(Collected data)

__________

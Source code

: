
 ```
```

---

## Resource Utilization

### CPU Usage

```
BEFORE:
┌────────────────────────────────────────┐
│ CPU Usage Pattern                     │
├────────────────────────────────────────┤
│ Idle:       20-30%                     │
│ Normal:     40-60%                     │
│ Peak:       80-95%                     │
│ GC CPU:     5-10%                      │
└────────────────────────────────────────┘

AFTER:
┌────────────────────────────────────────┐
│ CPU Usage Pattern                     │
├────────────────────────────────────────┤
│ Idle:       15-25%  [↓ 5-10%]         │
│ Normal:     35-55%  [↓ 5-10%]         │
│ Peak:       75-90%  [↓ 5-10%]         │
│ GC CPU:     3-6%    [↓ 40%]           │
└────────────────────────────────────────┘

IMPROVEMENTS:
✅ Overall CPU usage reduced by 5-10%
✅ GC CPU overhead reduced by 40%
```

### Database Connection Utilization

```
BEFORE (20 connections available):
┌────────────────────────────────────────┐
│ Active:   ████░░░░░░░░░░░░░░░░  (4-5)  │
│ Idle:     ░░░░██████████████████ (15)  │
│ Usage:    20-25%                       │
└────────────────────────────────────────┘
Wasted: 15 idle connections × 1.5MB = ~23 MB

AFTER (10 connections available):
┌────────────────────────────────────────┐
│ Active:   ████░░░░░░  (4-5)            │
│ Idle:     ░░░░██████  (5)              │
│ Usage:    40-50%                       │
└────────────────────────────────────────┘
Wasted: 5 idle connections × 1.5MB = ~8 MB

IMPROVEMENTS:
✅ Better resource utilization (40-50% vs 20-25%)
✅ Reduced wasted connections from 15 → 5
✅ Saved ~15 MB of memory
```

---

__________

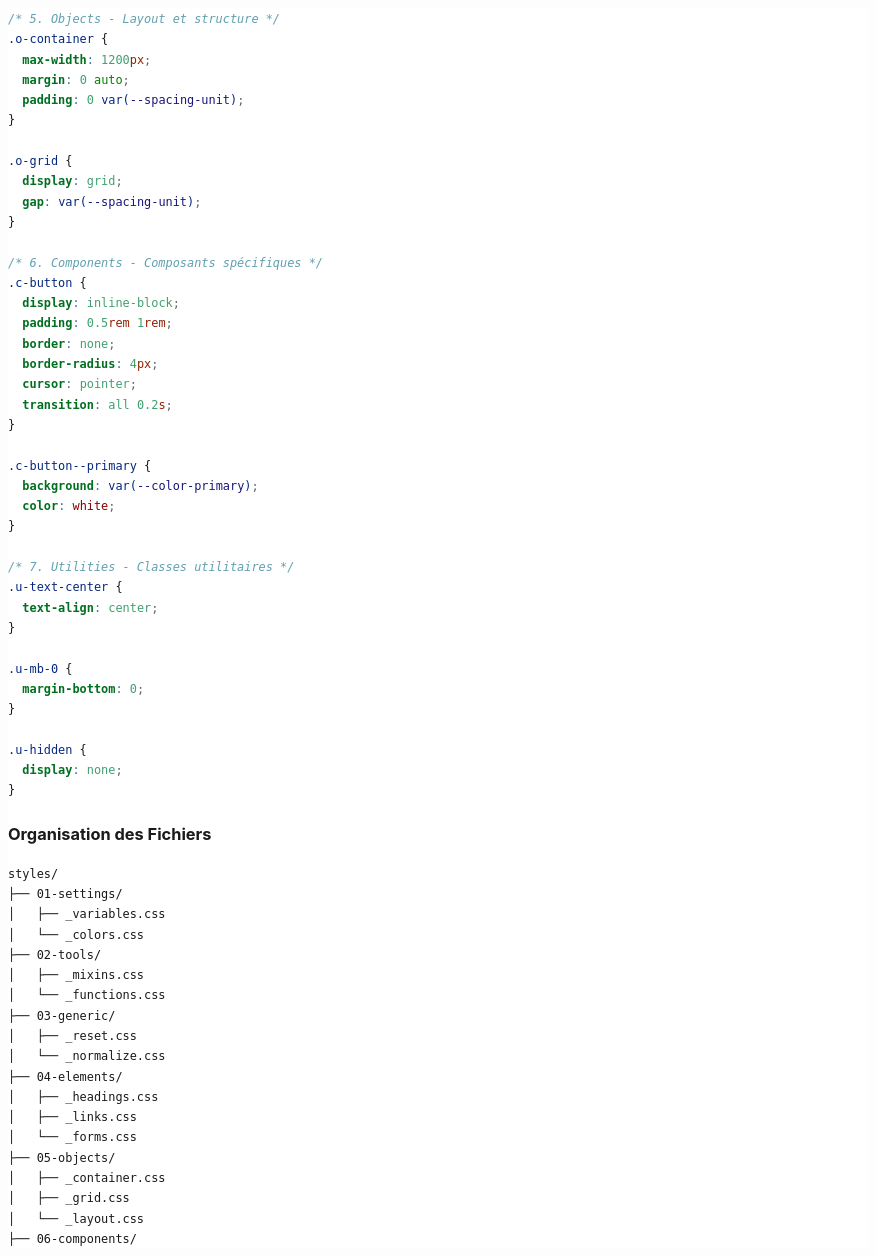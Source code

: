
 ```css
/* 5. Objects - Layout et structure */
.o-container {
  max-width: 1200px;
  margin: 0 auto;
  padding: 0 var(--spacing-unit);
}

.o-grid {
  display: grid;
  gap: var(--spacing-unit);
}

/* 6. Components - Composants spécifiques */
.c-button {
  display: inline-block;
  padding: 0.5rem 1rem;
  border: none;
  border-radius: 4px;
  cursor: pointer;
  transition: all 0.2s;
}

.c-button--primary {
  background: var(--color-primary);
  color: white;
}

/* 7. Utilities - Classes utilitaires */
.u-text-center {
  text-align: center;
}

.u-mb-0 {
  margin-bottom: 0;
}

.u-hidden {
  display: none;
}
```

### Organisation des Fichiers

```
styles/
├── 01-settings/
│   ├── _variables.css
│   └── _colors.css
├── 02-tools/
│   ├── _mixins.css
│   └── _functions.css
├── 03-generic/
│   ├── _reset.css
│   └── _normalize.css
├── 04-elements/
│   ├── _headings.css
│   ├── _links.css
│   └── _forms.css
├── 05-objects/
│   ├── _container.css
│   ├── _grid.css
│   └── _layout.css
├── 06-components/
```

__________

Task instructions: Search the data for "unit" and list every line in which it occurs.

Task solution:
  padding: 0 var(--spacing-unit);
  gap: var(--spacing-unit);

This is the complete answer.